(EXERCISE DETAILS) Locate the string "Case" throughout the material and copy every line in which it occurs.
START RECORDS SHOWN
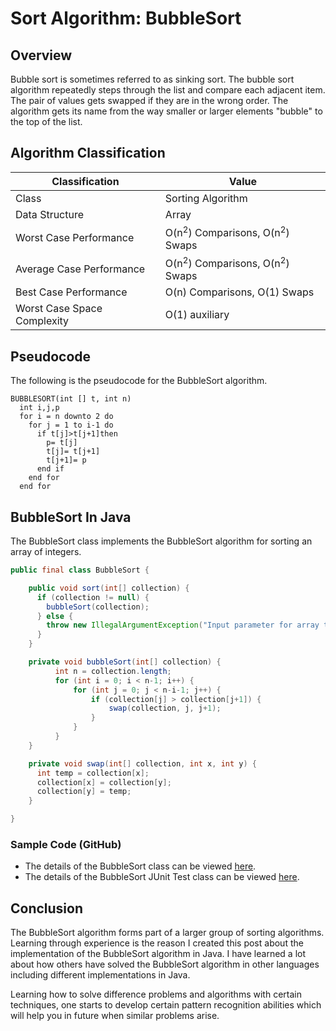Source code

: # Sort Algorithm: BubbleSort

## Overview
Bubble sort is sometimes referred to as sinking sort. The bubble sort algorithm repeatedly steps through the list and compare each adjacent item. The pair of values gets swapped if they are in the wrong order. The algorithm gets its name from the way smaller or larger elements "bubble" to the top of the list.

## Algorithm Classification

| Classification | Value|
| --- | --- |
| Class | Sorting Algorithm |
| Data Structure | Array |
| Worst Case Performance | O(n<sup>2</sup>) Comparisons, O(n<sup>2</sup>) Swaps |
| Average Case Performance | O(n<sup>2</sup>) Comparisons, O(n<sup>2</sup>) Swaps |
| Best Case Performance | O(n) Comparisons, O(1) Swaps|
| Worst Case Space Complexity | O(1) auxiliary |

## Pseudocode
The following is the pseudocode for the BubbleSort algorithm.
```
BUBBLESORT(int [] t, int n)
  int i,j,p
  for i = n downto 2 do
    for j = 1 to i-1 do
      if t[j]>t[j+1]then
        p= t[j]
        t[j]= t[j+1]
        t[j+1]= p
      end if
    end for
  end for
```

## BubbleSort In Java
The BubbleSort class implements the BubbleSort algorithm for sorting an array of integers.

```java
public final class BubbleSort {

    public void sort(int[] collection) {
      if (collection != null) {
        bubbleSort(collection);
      } else {
        throw new IllegalArgumentException("Input parameter for array to sort is null.");
      }
    }

    private void bubbleSort(int[] collection) {
          int n = collection.length;
          for (int i = 0; i < n-1; i++) {
              for (int j = 0; j < n-i-1; j++) {
                  if (collection[j] > collection[j+1]) {
                      swap(collection, j, j+1);
                  }
              }
          }
    }

    private void swap(int[] collection, int x, int y) {
      int temp = collection[x];
      collection[x] = collection[y];
      collection[y] = temp;
    }

}
```
### Sample Code (GitHub)
* The details of the BubbleSort class can be viewed [here][1].
* The details of the BubbleSort JUnit Test class can be viewed [here][2].

## Conclusion
The BubbleSort algorithm forms part of a larger group of sorting algorithms. Learning through experience is the reason I created this post about the implementation of the BubbleSort algorithm in Java. I have learned a lot about how others have solved the BubbleSort algorithm in other languages including different implementations in Java.

Learning how to solve difference problems and algorithms with certain techniques, one starts to develop certain pattern recognition abilities which will help you in future when similar problems arise.

[1]: https://github.com/Code2Bits/Algorithms-in-Java/blob/master/sort/src/main/java/com/code2bits/algorithm/sort/BubbleSort.java
[2]: https://github.com/Code2Bits/Algorithms-in-Java/blob/master/sort/src/test/java/com/code2bits/algorithm/sort/BubbleSortTest.java
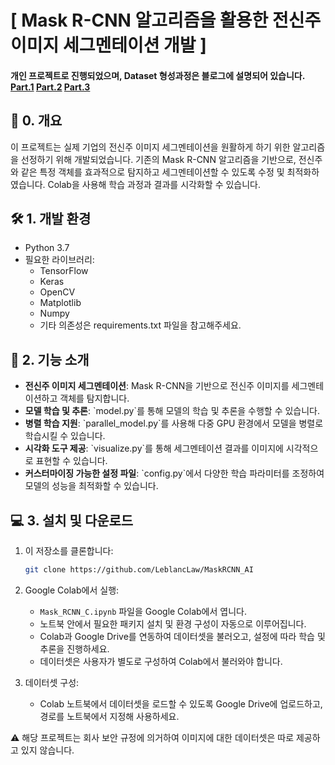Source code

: # [ Mask R-CNN 알고리즘을 활용한 전신주 이미지 세그멘테이션 개발 ]

#### 개인 프로젝트로 진행되었으며, Dataset 형성과정은 블로그에 설명되어 있습니다. [Part.1](https://blog.naver.com/ahrichu/223399902357) [Part.2](https://blog.naver.com/ahrichu/223402283421) [Part.3](https://blog.naver.com/ahrichu/223411738451)

## 🤖 0. 개요
이 프로젝트는 실제 기업의 전신주 이미지 세그멘테이션을 원활하게 하기 위한 알고리즘을 선정하기 위해 개발되었습니다. 기존의 Mask R-CNN 알고리즘을 기반으로, 전신주와 같은 특정 객체를 효과적으로 탐지하고 세그멘테이션할 수 있도록 수정 및 최적화하였습니다. Colab을 사용해 학습 과정과 결과를 시각화할 수 있습니다.

## 🛠️ 1. 개발 환경
- Python 3.7
- 필요한 라이브러리:
  - TensorFlow
  - Keras
  - OpenCV
  - Matplotlib
  - Numpy
  - 기타 의존성은 requirements.txt 파일을 참고해주세요.

## 📌 2. 기능 소개
- **전신주 이미지 세그멘테이션**: Mask R-CNN을 기반으로 전신주 이미지를 세그멘테이션하고 객체를 탐지합니다.
- **모델 학습 및 추론**: \`model.py\`를 통해 모델의 학습 및 추론을 수행할 수 있습니다.
- **병렬 학습 지원**: \`parallel_model.py\`를 사용해 다중 GPU 환경에서 모델을 병렬로 학습시킬 수 있습니다.
- **시각화 도구 제공**: \`visualize.py\`를 통해 세그멘테이션 결과를 이미지에 시각적으로 표현할 수 있습니다.
- **커스터마이징 가능한 설정 파일**: \`config.py\`에서 다양한 학습 파라미터를 조정하여 모델의 성능을 최적화할 수 있습니다.

## 💻 3. 설치 및 다운로드
1. 이 저장소를 클론합니다:
   ```bash
   git clone https://github.com/LeblancLaw/MaskRCNN_AI
   ```
2. Google Colab에서 실행:
   - `Mask_RCNN_C.ipynb` 파일을 Google Colab에서 엽니다.
   - 노트북 안에서 필요한 패키지 설치 및 환경 구성이 자동으로 이루어집니다.
   - Colab과 Google Drive를 연동하여 데이터셋을 불러오고, 설정에 따라 학습 및 추론을 진행하세요.
   - 데이터셋은 사용자가 별도로 구성하여 Colab에서 불러와야 합니다.

3. 데이터셋 구성:
   - Colab 노트북에서 데이터셋을 로드할 수 있도록 Google Drive에 업로드하고, 경로를 노트북에서 지정해 사용하세요.
     
⚠️ 해당 프로젝트는 회사 보안 규정에 의거하여 이미지에 대한 데이터셋은 따로 제공하고 있지 않습니다.
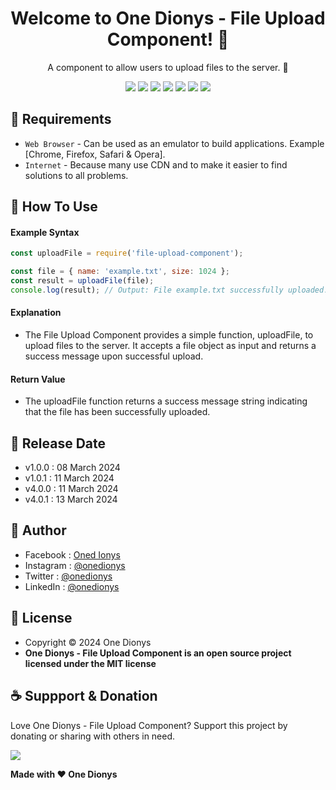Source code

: <h1 align="center">Welcome to One Dionys - File Upload Component! 👋 </h1>

<p align="center">A component to allow users to upload files to the server. 💖 </p>

<p align="center">
<img src="https://img.shields.io/github/contributors/onedionys/onedionys-file-upload-component?style=flat-square">
<img src="https://img.shields.io/github/issues/onedionys/onedionys-file-upload-component?style=flat-square">
<img src="https://img.shields.io/github/stars/onedionys/onedionys-file-upload-component?style=flat-square"> 
<img src="https://img.shields.io/github/forks/onedionys/onedionys-file-upload-component?style=flat-square">
<img src="https://img.shields.io/github/last-commit/onedionys/onedionys-file-upload-component.svg?style=flat-square">
<img src="https://img.shields.io/github/languages/code-size/onedionys/onedionys-file-upload-component?style=flat-square">
<img src="https://img.shields.io/github/license/onedionys/onedionys-file-upload-component?style=flat-square">
</p>

## 💾 Requirements

* `Web Browser` - Can be used as an emulator to build applications. Example [Chrome, Firefox, Safari & Opera].
* `Internet` - Because many use CDN and to make it easier to find solutions to all problems.

## 🎯 How To Use

#### Example Syntax

```javascript
const uploadFile = require('file-upload-component');

const file = { name: 'example.txt', size: 1024 };
const result = uploadFile(file);
console.log(result); // Output: File example.txt successfully uploaded.
```

#### Explanation

* The File Upload Component provides a simple function, uploadFile, to upload files to the server. It accepts a file object as input and returns a success message upon successful upload.

#### Return Value

* The uploadFile function returns a success message string indicating that the file has been successfully uploaded.

## 📆 Release Date

* v1.0.0 : 08 March 2024
* v1.0.1 : 11 March 2024
* v4.0.0 : 11 March 2024
* v4.0.1 : 13 March 2024

## 🧑 Author

* Facebook : <a href="https://www.facebook.com/theonedionys"> Oned Ionys</a>
* Instagram : <a href="https://www.instagram.com/onedionys/"> @onedionys</a>
* Twitter : <a href="https://twitter.com/onedionys"> @onedionys</a>
* LinkedIn :  <a href="https://www.linkedin.com/in/onedionys/"> @onedionys</a>

## 📝 License

* Copyright © 2024 One Dionys
* **One Dionys - File Upload Component is an open source project licensed under the MIT license**

## ☕️ Suppport & Donation

Love One Dionys - File Upload Component? Support this project by donating or sharing with others in need.

<a href="https://www.buymeacoffee.com/onedionys"><img src="https://img.shields.io/badge/Buy_Me_A_Coffee-FFDD00?style=for-the-badge&logo=buy-me-a-coffee&logoColor=black"/> </a>

**Made with ❤️ One Dionys**
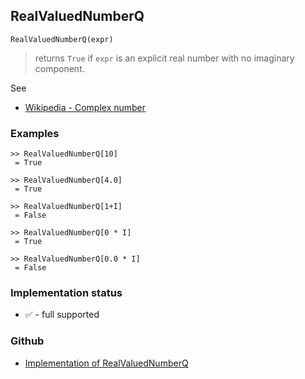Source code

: ## RealValuedNumberQ

```
RealValuedNumberQ(expr)
```
> returns `True` if `expr` is an explicit real number with no imaginary component.

See
* [Wikipedia - Complex number](https://en.wikipedia.org/wiki/Complex_number)

### Examples

```
>> RealValuedNumberQ[10]
 = True
 
>> RealValuedNumberQ[4.0]
 = True
 
>> RealValuedNumberQ[1+I]
 = False
 
>> RealValuedNumberQ[0 * I]
 = True
 
>> RealValuedNumberQ[0.0 * I]
 = False
```

### Implementation status

* &#x2705; - full supported

### Github

* [Implementation of RealValuedNumberQ](https://github.com/axkr/symja_android_library/blob/master/symja_android_library/matheclipse-core/src/main/java/org/matheclipse/core/builtin/PredicateQ.java#L1266) 
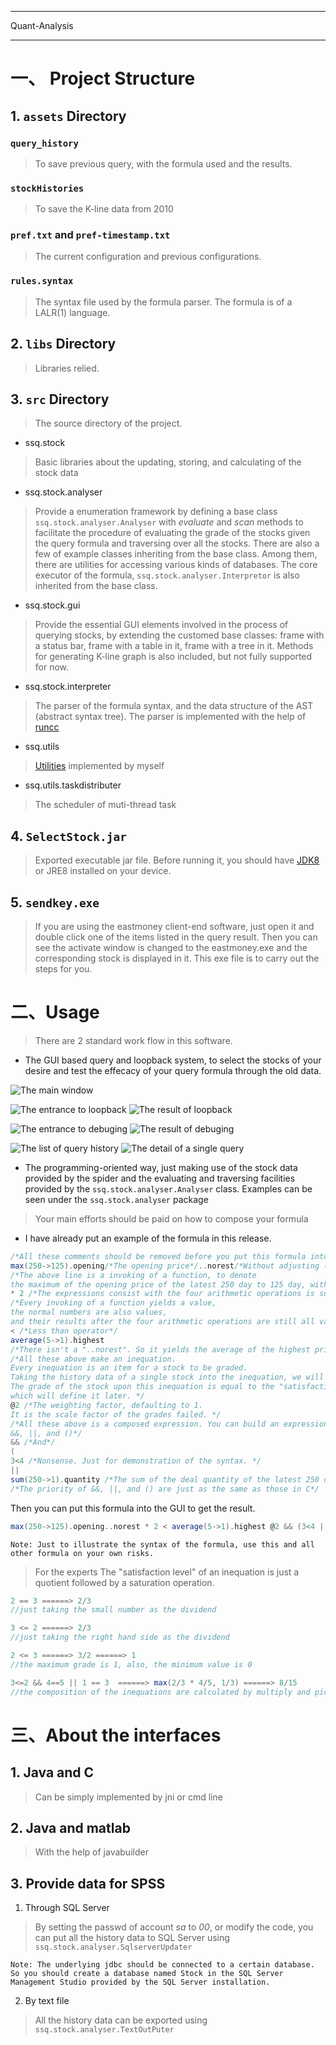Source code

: 
---
Quant-Analysis

---


# 一、 Project Structure
## 1. `assets` Directory
### `query_history`
> To save previous query, with the formula used and the results. 

### `stockHistories`
> To save the K-line data from 2010

### `pref.txt` and `pref-timestamp.txt`
> The current configuration and previous configurations. 

### `rules.syntax`
> The syntax file used by the formula parser. 
> The formula is of a LALR(1) language. 

## 2. `libs` Directory
> Libraries relied.  

## 3. `src` Directory
> The source directory of the project. 

- ssq.stock
>Basic libraries about the updating, storing, and calculating of the stock data

- ssq.stock.analyser
> Provide a enumeration framework by defining a base class `ssq.stock.analyser.Analyser` with *evaluate* and *scan* methods to facilitate the procedure of evaluating the grade of the stocks given the query formula and traversing over all the stocks. 
> There are also a few of example classes inheriting from the base class. Among them, there are utilities for accessing various kinds of databases. 
> The core executor of the formula, `ssq.stock.analyser.Interpretor` is also inherited from the base class. 

- ssq.stock.gui
> Provide the essential GUI elements involved in the process of querying stocks, by extending the customed base classes: frame with a status bar, frame with a table in it, frame with a tree in it. 
> Methods for generating K-line graph is also included, but not fully supported for now. 

- ssq.stock.interpreter
> The parser of the formula syntax, and the data structure of the AST (abstract syntax tree). 
> The parser is implemented with the help of [runcc](http://runcc.sourceforge.net/)

- ssq.utils
> [Utilities](https://git.oschina.net/ssqston/util.git) implemented by myself

- ssq.utils.taskdistributer
> The scheduler of muti-thread task

## 4. `SelectStock.jar`
> Exported executable jar file. 
> Before running it, you should have [JDK8](http://www.oracle.com/technetwork/java/javase/downloads/jdk8-downloads-2133151.html) or JRE8 installed on your device. 

## 5. `sendkey.exe`
> If you are using the eastmoney client-end software, just open it and double click one of the items listed in the query result. Then you can see the activate window is changed to the eastmoney.exe and the corresponding stock is displayed in it. 
> This exe file is to carry out the steps for you. 

# 二、Usage
> There are 2 standard work flow in this software. 
 - The GUI based query and loopback system, to select the stocks of your desire and test the effecacy of your query formula through the old data. 

![The main window](https://github.com/ssqstone/Quant-Analysis/blob/master/doc/main%20frame.PNG)

![The entrance to loopback](https://github.com/ssqstone/Quant-Analysis/blob/master/doc/loopback%20entrance.PNG)
![The result of loopback](https://github.com/ssqstone/Quant-Analysis/blob/master/doc/loopback%20result.PNG)

![The entrance to debuging](https://github.com/ssqstone/Quant-Analysis/blob/master/doc/debug%20entrance.PNG)
![The result of debuging](https://github.com/ssqstone/Quant-Analysis/blob/master/doc/debug%20detail.PNG)

![The list of query history](https://github.com/ssqstone/Quant-Analysis/blob/master/doc/history%20list.PNG)
![The detail of a single query](https://github.com/ssqstone/Quant-Analysis/blob/master/doc/history%20element.PNG)


 - The programming-oriented way, just making use of the stock data provided by the spider and the evaluating and traversing facilities provided by the `ssq.stock.analyser.Analyser` class. 
Examples can be seen under the `ssq.stock.analyser` package

> Your main efforts should be paid on how to compose your formula
- I have already put an example of the formula in this release. 

```Scala
/*All these comments should be removed before you put this formula into the GUI*/
max(250->125).opening/*The opening price*/..norest/*Without adjusting (Backward adjustment is the default option)*/ 
/*The above line is a invoking of a function, to denote 
the maximum of the opening price of the latest 250 day to 125 day, without adjusting the price.*/
* 2 /*The expressions consist with the four arithmetic operations is supported*/
/*Every invoking of a function yields a value, 
the normal numbers are also values, 
and their results after the four arithmetic operations are still all values.*/
< /*Less than operator*/
average(5->1).highest 
/*There isn't a "..norest". So it yields the average of the highest prices in the latest 5 days*/ 
/*All these above make an inequation. 
Every inequation is an item for a stock to be graded. 
Taking the history data of a single stock into the inequation, we will get two values on the two sides. 
The grade of the stock upon this inequation is equal to the "satisfaction level" of the inequation, 
which will define it later. */
@2 /*The weighting factor, defaulting to 1. 
It is the scale factor of the grades failed. */ 
/*All these above is a composed expression. You can build an expression tree by using the 
&&, ||, and ()*/
&& /*And*/
(
3<4 /*Nonsense. Just for demonstration of the syntax. */
|| 
sum(250->1).quantity /*The sum of the deal quantity of the latest 250 days*/ > 10000000000)
/*The priority of &&, ||, and () are just as the same as those in C*/
```

Then you can put this formula into the GUI to get the result. 
```Scala
max(250->125).opening..norest * 2 < average(5->1).highest @2 && (3<4 || sum(250->1).quantity > 10000000000)
```
	Note: Just to illustrate the syntax of the formula, use this and all other formula on your own risks. 

> For the experts
The "satisfaction level" of an inequation is just a quotient followed by a saturation operation. 

```Scala
2 == 3 ======> 2/3			
//just taking the small number as the dividend

3 <= 2 ======> 2/3			
//just taking the right hand side as the dividend

2 <= 3 ======> 3/2 ======> 1		
//the maximum grade is 1, also, the minimum value is 0

3<=2 && 4==5 || 1 == 3  ======> max(2/3 * 4/5, 1/3) ======> 8/15 
//the composition of the inequations are calculated by multiply and picking the max value
```
    
# 三、About the interfaces
## 1. Java and C
> Can be simply implemented by jni or cmd line

## 2. Java and matlab
> With the help of javabuilder

## 3. Provide data for SPSS
1. Through SQL Server
>By setting the passwd of account *sa* to *00*, or modify the code, you can put all the history data to SQL Server using `ssq.stock.analyser.SqlserverUpdater`
	
	Note: The underlying jdbc should be connected to a certain database. So you should create a database named Stock in the SQL Server Management Studio provided by the SQL Server installation. 

2. By text file
>All the history data can be exported using `ssq.stock.analyser.TextOutPuter`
END RECORDS SHOWN
(EXERCISE RESULT)
| Worst Case Performance | O(n<sup>2</sup>) Comparisons, O(n<sup>2</sup>) Swaps |
| Average Case Performance | O(n<sup>2</sup>) Comparisons, O(n<sup>2</sup>) Swaps |
| Best Case Performance | O(n) Comparisons, O(1) Swaps|
| Worst Case Space Complexity | O(1) auxiliary |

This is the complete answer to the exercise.